LLM email assistants (CVE-2024-5184). An assistant that read and acted on emails could be steered by instructions embedded in the email body — manipulating its behaviour and leaking the contents of other messages.
Persistent memory poisoning in ChatGPT (2024). Security researcher Johann Rehberger demonstrated that an injection could write false “memories” into ChatGPT’s long-term memory feature. Once planted, the malicious instruction persisted across sessions, quietly exfiltrating data from future conversations — an attack he dubbed “SpAIware.” OpenAI mitigated the exfiltration path after disclosure. The lesson: when an AI has persistent state, an injection isn’t a one-shot event; it can become resident.
Who is exposed
If your organization uses any of the following, indirect prompt injection is part of your threat model:
- AI assistants over your email, documents, or chat (Copilot-style tools, retrieval-augmented chatbots).
- AI coding agents that can edit files, run commands, or call tools.
- Customer-facing chatbots connected to internal data or actions (refunds, account changes).
- Any pipeline where the model reads content from outside your trust boundary — the open web, user uploads, third-party emails, supplier documents.
The common thread is capability plus untrusted input. A model that can only chat is low-risk. A model that can act — send mail, move money, run code, change records — and also reads untrusted content is where injection turns into damage.

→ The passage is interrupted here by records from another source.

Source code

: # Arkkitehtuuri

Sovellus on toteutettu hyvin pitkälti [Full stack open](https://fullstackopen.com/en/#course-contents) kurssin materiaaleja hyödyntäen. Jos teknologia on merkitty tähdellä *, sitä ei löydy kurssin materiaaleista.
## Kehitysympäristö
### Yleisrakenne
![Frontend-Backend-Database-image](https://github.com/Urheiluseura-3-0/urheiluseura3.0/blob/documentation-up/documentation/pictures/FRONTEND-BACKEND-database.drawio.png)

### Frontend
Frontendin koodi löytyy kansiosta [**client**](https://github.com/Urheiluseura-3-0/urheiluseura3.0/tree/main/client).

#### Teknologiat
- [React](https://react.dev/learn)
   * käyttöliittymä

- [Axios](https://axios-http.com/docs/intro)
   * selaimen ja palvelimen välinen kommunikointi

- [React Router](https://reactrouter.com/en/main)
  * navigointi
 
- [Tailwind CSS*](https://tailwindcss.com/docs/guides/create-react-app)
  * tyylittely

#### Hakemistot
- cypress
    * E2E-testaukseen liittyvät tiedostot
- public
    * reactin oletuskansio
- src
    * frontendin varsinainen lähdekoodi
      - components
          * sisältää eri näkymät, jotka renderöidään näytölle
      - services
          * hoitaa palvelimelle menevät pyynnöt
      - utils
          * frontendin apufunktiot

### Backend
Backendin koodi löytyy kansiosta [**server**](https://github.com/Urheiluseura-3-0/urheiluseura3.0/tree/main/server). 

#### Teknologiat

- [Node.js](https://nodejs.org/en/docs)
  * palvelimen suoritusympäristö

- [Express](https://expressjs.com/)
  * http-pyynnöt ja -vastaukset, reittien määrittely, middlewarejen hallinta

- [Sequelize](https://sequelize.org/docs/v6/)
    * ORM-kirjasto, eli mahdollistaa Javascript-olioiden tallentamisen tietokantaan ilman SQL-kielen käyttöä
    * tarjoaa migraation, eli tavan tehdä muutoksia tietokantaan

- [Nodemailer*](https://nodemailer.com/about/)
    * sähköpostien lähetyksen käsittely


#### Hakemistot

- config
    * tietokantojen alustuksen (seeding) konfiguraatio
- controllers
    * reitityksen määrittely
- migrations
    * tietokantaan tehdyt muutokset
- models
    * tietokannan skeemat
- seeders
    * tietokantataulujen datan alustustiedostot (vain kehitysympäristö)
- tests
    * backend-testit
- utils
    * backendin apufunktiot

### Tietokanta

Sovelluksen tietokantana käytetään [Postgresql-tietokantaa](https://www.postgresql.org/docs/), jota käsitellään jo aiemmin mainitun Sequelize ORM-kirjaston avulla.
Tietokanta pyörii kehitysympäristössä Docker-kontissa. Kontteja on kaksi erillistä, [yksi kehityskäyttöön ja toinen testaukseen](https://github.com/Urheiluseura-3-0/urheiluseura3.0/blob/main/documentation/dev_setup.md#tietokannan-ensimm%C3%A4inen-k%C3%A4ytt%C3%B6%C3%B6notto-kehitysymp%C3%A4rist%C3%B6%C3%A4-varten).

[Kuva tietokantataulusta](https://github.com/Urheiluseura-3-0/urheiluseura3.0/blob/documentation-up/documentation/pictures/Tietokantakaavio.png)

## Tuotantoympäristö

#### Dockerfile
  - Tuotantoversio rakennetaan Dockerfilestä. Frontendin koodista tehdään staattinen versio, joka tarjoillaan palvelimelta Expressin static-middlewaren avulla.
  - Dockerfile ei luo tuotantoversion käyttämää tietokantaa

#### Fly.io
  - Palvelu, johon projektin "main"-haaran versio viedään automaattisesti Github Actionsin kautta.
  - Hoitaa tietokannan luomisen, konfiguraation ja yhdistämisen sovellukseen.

How you actually defend against it
The full method is in the defense playbook, but the principles are short:
- Treat all retrieved content as untrusted input, the same way you treat user input in web security. Never let the model’s reading of a document silently authorize an action.

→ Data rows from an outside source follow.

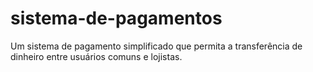 # sistema-de-pagamentos
Um sistema de pagamento simplificado que permita a transferência de dinheiro entre usuários comuns e lojistas.
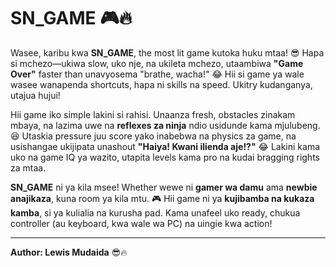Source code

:# SN_GAME 🎮🔥  

Wasee, karibu kwa **SN_GAME**, the most lit game kutoka huku mtaa! 😎 Hapa si mchezo—ukiwa slow, uko nje, na ukileta mchezo, utaambiwa **"Game Over"** faster than unavyosema "brathe, wacha!" 😂 Hii si game ya wale wasee wanapenda shortcuts, hapa ni skills na speed. Ukitry kudanganya, utajua hujui!  

Hii game iko simple lakini si rahisi. Unaanza fresh, obstacles zinakam mbaya, na lazima uwe na **reflexes za ninja** ndio usidunde kama mjulubeng. 😆 Utaskia pressure juu score yako inabebwa na physics za game, na usishangae ukijipata unashout **"Haiya! Kwani ilienda aje!?"** 😂 Lakini kama uko na game IQ ya wazito, utapita levels kama pro na kudai bragging rights za mtaa.  

**SN_GAME** ni ya kila msee! Whether wewe ni **gamer wa damu** ama **newbie anajikaza**, kuna room ya kila mtu. 🎮 Hii game ni ya **kujibamba na kukaza kamba**, si ya kulialia na kurusha pad. Kama unafeel uko ready, chukua controller (au keyboard, kwa wale wa PC) na uingie kwa action!  

---

**Author: Lewis Mudaida** 😎🔥  
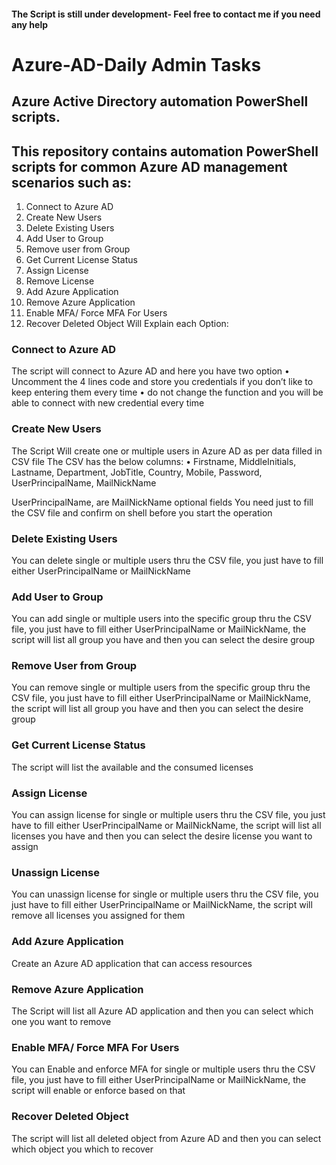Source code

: #### The Script is still under development- Feel free to contact me if you need any help

# Azure-AD-Daily Admin Tasks
## Azure Active Directory automation PowerShell scripts.
## This repository contains automation PowerShell scripts for common Azure AD management scenarios such as:
  1.	Connect to Azure AD
  2.	Create New Users
  3.	Delete Existing Users
  4.	Add User to Group
  5.	Remove user from Group
  6.	Get Current License Status
  7.	Assign License
  8.	Remove License
  9.	Add Azure Application
  10.	Remove Azure Application
  11.	Enable MFA/ Force MFA For Users
  12.	Recover Deleted Object
Will Explain each Option:

### Connect to Azure AD
The script will connect to Azure AD and here you have two option
•	Uncomment the 4 lines code and store you credentials if you don’t like to keep entering them every time
•	do not change the function and you will be able to connect with new credential every time

### Create New Users
The Script Will create one or multiple users in Azure AD as per data filled in CSV file
The CSV has the below columns:
•	Firstname, MiddleInitials, Lastname, Department, JobTitle, Country, Mobile, Password, UserPrincipalName, MailNickName

UserPrincipalName, are MailNickName optional fields
You need just to fill the CSV file and confirm on shell before you start the operation

### Delete Existing Users
You can delete single or multiple users thru the CSV file, you just have to fill either UserPrincipalName or MailNickName

### Add User to Group
You can add single or multiple users into the specific group thru the CSV file, you just have to fill either UserPrincipalName or MailNickName, the script will list all group you have and then you  can select the desire group

### Remove User from Group
You can remove single or multiple users from the specific group thru the CSV file, you just have to fill either UserPrincipalName or MailNickName, the script will list all group you have and then you can select the desire group

### Get Current License Status
The script will list the available and the consumed licenses

### Assign License
You can assign license for single or multiple users thru the CSV file, you just have to fill either UserPrincipalName or MailNickName, the script will list all licenses  you have and then you  can select the desire license you want to assign

### Unassign License
You can unassign license for single or multiple users thru the CSV file, you just have to fill either UserPrincipalName or MailNickName, the script will remove all licenses you assigned for them

### Add Azure Application
Create an Azure AD application that can access resources

### Remove Azure Application
The Script will list all Azure AD application and then you can select which one you want to remove 

### Enable MFA/ Force MFA For Users
You can Enable and enforce MFA for single or multiple users thru the CSV file, you just have to fill either UserPrincipalName or MailNickName, the script will enable or enforce based on that

### Recover Deleted Object
The script will list all deleted object from Azure AD and then you can select which object you which to recover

- Least privilege for tools. An assistant should hold the minimum permissions for its job. If it doesn’t need to send email or delete records, it shouldn’t be able to.

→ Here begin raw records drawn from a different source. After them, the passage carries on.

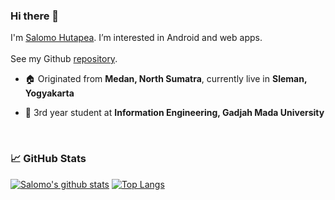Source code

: ### Hi there 👋

I'm [Salomo Hutapea](https://salomohutapea.me). I’m interested in Android and web apps.
<br/>
<br/>
See my Github [repository](https://github.com/salomohutapea?tab=repositories).
<br/>

- 🏠 Originated from **Medan, North Sumatra**, currently live in **Sleman, Yogyakarta**

- 📖 3rd year student at **Information Engineering, Gadjah Mada University**

<br/>

### 📈 GitHub Stats

[![Salomo's github stats](https://github-readme-stats.vercel.app/api?username=salomohutapea&show_icons=true&line_height=21&show_icons=true&theme=vue&hide_border=true)](https://github.com/anuraghazra/github-readme-stats)
[![Top Langs](https://github-readme-stats.vercel.app/api/top-langs/?username=salomohutapea&show_icons=true&layout=compact&theme=vue&hide_border=true)](https://github.com/anuraghazra/github-readme-stats)
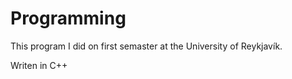 # Programming

This program I did on first semaster at the University of Reykjavík. 

Writen in C++
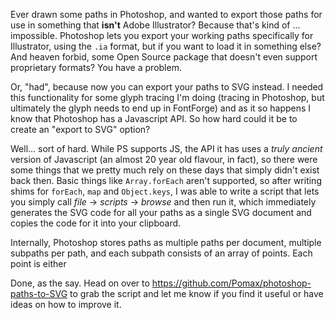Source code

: Ever drawn some paths in Photoshop, and wanted to export those paths for use in something that **isn't** Adobe Illustrator? Because that's kind of ... impossible. Photoshop lets you export your working paths specifically for Illustrator, using the `.ia` format, but if you want to load it in something else? And heaven forbid, some Open Source package that doesn't even support proprietary formats? You have a problem.

Or, "had", because now you can export your paths to SVG instead. I needed this functionality for some glyph tracing I'm doing (tracing in Photoshop, but ultimately the glyph needs to end up in FontForge) and as it so happens I know that Photoshop has a Javascript API. So how hard could it be to create an "export to SVG" option?

Well... sort of hard. While PS supports JS, the API it has uses a *truly ancient* version of Javascript (an almost 20 year old flavour, in fact), so there were some things that we pretty much rely on these days that simply didn't exist back then. Basic things like `Array.forEach` aren't supported, so after writing shims for `forEach`, `map` and `Object.keys`, I was able to write a script that lets you simply call *file* → *scripts* → *browse* and then run it, which immediately generates the SVG code for all your paths as a single SVG document and copies the code for it into your clipboard.

Internally, Photoshop stores paths as multiple paths per document, multiple subpaths per path, and each subpath consists of an array of points. Each point is either 

Done, as the say. Head on over to https://github.com/Pomax/photoshop-paths-to-SVG to grab the script and let me know if you find it useful or have ideas on how to improve it.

- Human-in-the-loop for consequential actions. Money movement, data deletion, external communication, and code execution should require explicit human approval — not a model’s say-so.
- Separate the dangerous combination. Don’t connect powerful, destructive tools to an agent that is simultaneously ingesting untrusted content. That pairing is where EchoLeak and the Cursor CVEs lived.
- Monitor and log what the AI does, so a hijack shows up as an anomaly. Our companion piece on spotting a compromised assistant covers the signals.
Action plan
- Inventory your AI’s capabilities. List every tool, integration, and action each assistant can take. Anything destructive or outbound is a priority.
- Map untrusted inputs. Identify every place the model reads content you don’t control — inboxes, the web, uploads, supplier files.
- Cut the overlap. Wherever a powerful capability meets untrusted input, insert a human approval step or remove the capability.
- Adopt least privilege. Scope every API key, token, and tool to the narrowest role that still works.
- Turn on logging. Record prompts, tool calls, and outputs so injection attempts are visible after the fact.
- Read OWASP LLM01:2025. Align your controls with the current community standard and re-check after each new integration.
Prompt injection is not a bug that will be patched away in the next model release. It is a structural property of how language models work, and it will be with us for as long as models follow instructions written in plain language. The organizations that stay safe are the ones that assume the model will be tricked and design so that it doesn’t matter.